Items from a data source
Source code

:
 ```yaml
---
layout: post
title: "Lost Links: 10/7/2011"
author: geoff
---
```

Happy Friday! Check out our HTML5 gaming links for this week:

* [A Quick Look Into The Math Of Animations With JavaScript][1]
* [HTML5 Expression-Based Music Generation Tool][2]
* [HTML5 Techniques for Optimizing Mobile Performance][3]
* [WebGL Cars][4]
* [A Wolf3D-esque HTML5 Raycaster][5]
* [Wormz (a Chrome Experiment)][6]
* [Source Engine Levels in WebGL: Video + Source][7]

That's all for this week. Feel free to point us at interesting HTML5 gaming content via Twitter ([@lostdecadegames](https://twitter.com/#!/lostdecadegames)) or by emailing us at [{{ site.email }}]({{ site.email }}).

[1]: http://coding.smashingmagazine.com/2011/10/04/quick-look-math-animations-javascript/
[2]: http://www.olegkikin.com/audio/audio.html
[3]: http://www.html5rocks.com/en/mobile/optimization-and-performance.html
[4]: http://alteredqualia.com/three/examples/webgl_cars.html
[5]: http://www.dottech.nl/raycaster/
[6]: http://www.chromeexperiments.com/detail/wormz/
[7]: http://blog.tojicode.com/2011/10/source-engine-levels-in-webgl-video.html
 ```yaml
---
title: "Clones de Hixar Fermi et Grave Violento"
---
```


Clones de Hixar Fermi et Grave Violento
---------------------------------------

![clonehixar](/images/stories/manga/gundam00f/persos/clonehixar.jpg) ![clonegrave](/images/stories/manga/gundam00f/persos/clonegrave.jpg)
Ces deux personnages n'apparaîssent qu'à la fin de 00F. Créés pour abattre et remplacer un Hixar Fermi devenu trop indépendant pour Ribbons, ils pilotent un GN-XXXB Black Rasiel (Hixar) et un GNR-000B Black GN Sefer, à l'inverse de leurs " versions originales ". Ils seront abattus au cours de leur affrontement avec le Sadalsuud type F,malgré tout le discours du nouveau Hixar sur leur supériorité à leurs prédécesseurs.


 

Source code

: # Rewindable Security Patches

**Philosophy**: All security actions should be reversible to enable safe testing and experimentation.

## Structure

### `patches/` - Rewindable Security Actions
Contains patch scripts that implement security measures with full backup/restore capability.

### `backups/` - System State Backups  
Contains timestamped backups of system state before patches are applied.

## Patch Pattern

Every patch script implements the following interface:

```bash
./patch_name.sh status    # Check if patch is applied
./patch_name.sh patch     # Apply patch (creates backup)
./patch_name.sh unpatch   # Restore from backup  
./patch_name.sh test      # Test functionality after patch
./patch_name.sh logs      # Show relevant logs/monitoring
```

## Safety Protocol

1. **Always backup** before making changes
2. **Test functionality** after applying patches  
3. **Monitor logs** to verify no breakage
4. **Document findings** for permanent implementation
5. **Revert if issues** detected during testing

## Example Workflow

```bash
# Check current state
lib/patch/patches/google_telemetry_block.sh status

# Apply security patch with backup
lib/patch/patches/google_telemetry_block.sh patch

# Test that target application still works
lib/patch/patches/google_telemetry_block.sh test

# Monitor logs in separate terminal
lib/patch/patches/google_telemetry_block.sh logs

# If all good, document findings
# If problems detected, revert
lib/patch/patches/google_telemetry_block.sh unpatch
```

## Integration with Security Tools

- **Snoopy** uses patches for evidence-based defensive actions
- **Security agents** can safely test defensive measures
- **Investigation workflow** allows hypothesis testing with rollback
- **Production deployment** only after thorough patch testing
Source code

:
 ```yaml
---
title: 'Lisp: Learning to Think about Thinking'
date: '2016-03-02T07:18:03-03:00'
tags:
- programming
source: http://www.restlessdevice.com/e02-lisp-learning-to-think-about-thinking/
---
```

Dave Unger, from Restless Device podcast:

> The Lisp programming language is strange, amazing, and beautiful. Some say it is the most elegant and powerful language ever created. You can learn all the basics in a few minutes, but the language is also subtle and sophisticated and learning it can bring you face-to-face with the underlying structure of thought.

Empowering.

* **Assignment**: Filter the entries above and copy only the lines that hold "Contains".

* **Output of the task**:
Contains patch scripts that implement security measures with full backup/restore capability.
Contains timestamped backups of system state before patches are applied.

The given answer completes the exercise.